The first weekly press conference is set for this afternoon, so we should know more about these and other issues (wherefore art thou, Cody Hundertmark?) after Kirk does his thing.  Ferentz goes on the Big Ten teleconference at 11:40, with a live press conference scheduled for 12:30.

 

Eastern Promises.  The Omaha World Herald's Henry Cordes gets inside access to the Nebraska administration and spins it into gold with this definitive piece on the clandestine game of footsie played between NU Chancellor Harvey Perlman and Big Ten commish Jim Delany which led to Nebraska joining the conference,  It's unquestionably the most fascinating read to come out of Nebraska's summertime jump to the Big Ten, with plenty of intrigue...

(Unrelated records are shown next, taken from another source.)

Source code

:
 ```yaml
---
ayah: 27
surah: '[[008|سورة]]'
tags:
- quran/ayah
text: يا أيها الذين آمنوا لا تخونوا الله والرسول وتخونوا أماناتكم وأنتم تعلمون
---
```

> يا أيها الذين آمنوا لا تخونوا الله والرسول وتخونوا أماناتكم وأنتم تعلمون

If things didn't break right, the friend said, even a traditional power like Nebraska could find itself on the outside looking in. The friend said things were moving fast. Perlman decided he needed to move quickly, too.

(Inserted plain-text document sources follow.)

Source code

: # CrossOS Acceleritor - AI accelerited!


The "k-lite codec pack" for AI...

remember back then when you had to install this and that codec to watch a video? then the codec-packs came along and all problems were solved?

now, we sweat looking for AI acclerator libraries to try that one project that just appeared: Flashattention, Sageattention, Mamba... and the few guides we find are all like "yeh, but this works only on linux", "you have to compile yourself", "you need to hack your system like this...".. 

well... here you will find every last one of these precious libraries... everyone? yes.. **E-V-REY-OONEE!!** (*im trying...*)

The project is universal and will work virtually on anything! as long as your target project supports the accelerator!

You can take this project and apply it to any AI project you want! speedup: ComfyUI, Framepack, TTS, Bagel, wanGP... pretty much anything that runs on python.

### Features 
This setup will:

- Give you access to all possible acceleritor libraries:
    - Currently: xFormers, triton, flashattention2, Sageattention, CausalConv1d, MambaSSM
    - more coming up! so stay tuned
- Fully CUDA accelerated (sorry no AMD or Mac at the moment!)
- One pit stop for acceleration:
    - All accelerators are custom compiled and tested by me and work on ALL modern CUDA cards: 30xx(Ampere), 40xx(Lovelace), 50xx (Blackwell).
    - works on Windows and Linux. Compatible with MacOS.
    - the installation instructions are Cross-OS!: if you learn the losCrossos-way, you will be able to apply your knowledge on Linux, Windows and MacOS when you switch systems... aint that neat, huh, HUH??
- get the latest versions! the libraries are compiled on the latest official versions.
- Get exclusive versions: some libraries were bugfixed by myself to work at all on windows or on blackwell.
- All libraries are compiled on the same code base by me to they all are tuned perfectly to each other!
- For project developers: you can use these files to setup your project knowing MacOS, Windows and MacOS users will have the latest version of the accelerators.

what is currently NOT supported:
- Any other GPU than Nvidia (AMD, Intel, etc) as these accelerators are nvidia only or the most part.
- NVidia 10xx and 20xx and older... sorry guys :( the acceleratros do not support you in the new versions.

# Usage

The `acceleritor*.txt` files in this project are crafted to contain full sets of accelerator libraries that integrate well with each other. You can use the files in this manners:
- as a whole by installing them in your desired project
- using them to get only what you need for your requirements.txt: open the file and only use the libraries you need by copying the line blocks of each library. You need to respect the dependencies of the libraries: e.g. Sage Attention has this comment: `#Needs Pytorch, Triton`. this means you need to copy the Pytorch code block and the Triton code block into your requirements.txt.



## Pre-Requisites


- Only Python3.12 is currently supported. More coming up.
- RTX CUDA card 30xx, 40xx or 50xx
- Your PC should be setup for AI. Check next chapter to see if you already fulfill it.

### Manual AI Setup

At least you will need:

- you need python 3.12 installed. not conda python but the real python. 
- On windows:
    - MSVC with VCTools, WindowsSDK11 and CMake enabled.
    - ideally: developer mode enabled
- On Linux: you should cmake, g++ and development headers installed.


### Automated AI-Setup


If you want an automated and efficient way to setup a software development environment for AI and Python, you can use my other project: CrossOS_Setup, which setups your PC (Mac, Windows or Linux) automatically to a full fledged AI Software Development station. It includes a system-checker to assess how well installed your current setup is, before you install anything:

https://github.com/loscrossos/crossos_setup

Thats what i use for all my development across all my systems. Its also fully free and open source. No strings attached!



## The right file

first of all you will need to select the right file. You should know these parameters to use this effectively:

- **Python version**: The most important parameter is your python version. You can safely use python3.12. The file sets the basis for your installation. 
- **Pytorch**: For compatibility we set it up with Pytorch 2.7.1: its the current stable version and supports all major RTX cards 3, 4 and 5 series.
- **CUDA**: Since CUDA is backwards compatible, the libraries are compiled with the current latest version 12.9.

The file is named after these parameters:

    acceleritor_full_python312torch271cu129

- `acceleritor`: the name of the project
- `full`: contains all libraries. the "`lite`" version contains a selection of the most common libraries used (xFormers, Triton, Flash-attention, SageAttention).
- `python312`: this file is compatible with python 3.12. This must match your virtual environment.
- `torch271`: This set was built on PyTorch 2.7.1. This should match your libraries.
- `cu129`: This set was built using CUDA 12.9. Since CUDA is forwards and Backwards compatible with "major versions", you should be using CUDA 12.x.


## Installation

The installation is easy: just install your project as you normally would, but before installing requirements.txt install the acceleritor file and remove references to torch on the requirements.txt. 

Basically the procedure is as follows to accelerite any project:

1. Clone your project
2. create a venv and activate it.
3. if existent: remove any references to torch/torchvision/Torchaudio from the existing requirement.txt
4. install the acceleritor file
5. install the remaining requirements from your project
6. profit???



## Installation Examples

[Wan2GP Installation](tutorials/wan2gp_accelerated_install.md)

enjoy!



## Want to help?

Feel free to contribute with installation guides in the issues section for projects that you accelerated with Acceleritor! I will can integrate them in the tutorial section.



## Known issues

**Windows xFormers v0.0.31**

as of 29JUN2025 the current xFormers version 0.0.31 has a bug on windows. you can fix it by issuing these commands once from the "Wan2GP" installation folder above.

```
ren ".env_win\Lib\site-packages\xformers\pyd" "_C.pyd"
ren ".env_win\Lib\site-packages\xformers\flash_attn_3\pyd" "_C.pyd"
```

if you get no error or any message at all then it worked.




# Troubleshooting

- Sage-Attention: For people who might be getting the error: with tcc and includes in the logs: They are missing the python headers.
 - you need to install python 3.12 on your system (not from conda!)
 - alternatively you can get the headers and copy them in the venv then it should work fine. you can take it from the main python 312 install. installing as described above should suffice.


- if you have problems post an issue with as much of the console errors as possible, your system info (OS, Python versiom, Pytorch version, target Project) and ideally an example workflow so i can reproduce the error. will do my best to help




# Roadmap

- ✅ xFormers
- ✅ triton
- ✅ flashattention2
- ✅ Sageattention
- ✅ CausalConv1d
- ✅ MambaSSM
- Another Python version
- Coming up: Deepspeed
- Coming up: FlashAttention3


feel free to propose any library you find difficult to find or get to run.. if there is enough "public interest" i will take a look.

The next day, as he was sitting in the convention's general assembly, he pulled out his BlackBerry and punched out an e-mail to Jim Delany. "Are you around?'' he asked the Big Ten's commissioner.

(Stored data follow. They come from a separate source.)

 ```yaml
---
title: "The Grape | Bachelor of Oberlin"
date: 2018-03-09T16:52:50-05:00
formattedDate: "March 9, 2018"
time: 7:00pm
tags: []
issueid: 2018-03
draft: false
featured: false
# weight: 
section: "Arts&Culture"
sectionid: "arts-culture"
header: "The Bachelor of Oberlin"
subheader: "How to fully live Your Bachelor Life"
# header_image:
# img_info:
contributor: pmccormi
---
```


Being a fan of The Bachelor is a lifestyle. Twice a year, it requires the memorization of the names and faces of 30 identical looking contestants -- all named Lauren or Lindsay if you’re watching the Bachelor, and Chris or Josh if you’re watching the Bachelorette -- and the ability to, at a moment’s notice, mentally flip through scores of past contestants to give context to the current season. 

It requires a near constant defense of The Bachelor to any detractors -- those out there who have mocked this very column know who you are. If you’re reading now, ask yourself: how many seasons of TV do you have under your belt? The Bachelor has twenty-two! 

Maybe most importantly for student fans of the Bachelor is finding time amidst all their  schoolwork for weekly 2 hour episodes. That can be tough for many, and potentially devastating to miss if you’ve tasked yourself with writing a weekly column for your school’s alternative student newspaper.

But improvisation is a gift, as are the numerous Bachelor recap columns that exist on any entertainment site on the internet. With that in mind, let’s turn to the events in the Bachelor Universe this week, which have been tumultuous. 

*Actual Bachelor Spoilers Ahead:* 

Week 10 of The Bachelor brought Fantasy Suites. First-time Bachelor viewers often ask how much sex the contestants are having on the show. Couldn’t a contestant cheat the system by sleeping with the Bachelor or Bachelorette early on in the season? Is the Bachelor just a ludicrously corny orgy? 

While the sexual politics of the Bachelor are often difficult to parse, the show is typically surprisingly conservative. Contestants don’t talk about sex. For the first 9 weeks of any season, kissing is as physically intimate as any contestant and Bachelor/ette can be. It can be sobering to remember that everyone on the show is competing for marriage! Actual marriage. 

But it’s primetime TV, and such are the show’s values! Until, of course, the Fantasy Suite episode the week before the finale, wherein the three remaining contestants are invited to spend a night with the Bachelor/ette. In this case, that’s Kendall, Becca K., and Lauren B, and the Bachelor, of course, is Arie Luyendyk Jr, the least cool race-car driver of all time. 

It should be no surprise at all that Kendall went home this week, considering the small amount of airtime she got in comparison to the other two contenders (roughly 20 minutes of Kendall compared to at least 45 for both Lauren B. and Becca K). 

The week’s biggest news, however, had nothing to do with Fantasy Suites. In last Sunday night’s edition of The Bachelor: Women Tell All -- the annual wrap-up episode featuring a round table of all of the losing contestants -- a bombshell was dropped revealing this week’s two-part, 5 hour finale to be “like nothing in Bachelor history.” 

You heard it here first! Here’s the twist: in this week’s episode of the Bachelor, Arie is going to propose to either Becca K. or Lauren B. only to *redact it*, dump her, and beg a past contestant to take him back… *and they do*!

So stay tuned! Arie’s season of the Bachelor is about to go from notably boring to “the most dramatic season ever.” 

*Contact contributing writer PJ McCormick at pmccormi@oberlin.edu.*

"Yes. I'm right behind you,'' came the reply five minutes later.

...international espionage...

To this day, Perlman, Osborne and Delany won't say where they met on May 25. Perlman will describe it only as "a very remote private location'' far from both Big Ten country and Nebraska. It's a secret, Perlman said, because the Big Ten may use it for future business.

They went to considerable lengths to keep the meeting under wraps. Because Osborne is a well-known figure who tends to attract attention, it was agreed he and the chancellor would fly separately. Perlman was joined by Joel Pedersen, the university's general counsel. Few on any of their staffs knew the reason for their travel. After staying overnight in a city and eating breakfast separately to preserve their low profile, Perlman and Osborne received cell calls summoning them to meet a car outside. They then rode to a rural location about an hour outside the city. They were greeted by Delany, Big Ten Deputy Commissioner Brad Traviolia and the conference's legal counsel.

...and even some romance...

In this case, Delany saw a great cultural fit. It's safe to say that Nebraska's stock had climbed considerably, he said last week. "It clicked on both of our ends,'' he said.

Then while the attorneys went over Nebraska's media contracts, and Osborne and Traviolia discussed more detailed athletic matters, Delany and Perlman went for a walk.

I take the mention of "cultural fit," coming off a discussion of how Nebraska didn't bring a flashy presentation or grandiose plans to the meeting, as a shot against Notre Dame and Texas, who both almost certainly had similar meetings with Delany and -- being Notre Dame and Texas -- probably didn't approach them with the same understated humility.  In any case, it's absolutely the best piece penned on the Nebraska move and more than worth your time.

POSTZ N STUFF:

Fluffery: CBS Sports on Adrian ClaybornDon Doxsie of the Quad City Times on Stanzi and the other quarterbacksRivals on Clayborn (#1 defensive end in the nation), ESPN.com's Adam Rittenberg on Stanzi.  Rittenberg also gets a brief video interview with Ferentz.

That's What It's All About:  In preparation for the Hokey Pokey world record attempt scheduled for this Friday at the second-annual Fry Fest, Hlas delivers the story of how the dance made its way into the Iowa locker room all those years ago.

Gameday Atmosphere:  After attempting to evict the Magic Bus in favor of a for-profit enterprise that was shot down by the City Council, the new owners of "that house" on Melrose might bring back the Magic Bus after all.  This comes after both the Magic Bus and the owners of the replacement operation were denied permits to operate.  The irony of this is that, all along, the Magic Bus is exactly what the University and city should be promoting: A confined area with security staff checking ID's and watching for problems.  You're not going to take the drinking culture out of pregame festivities -- permitting it is too lucrative to both the University and the region -- so let the responsible operators operate.

Good News for People Who Like Bad News:  Kyle Calloway was cut by the Bills.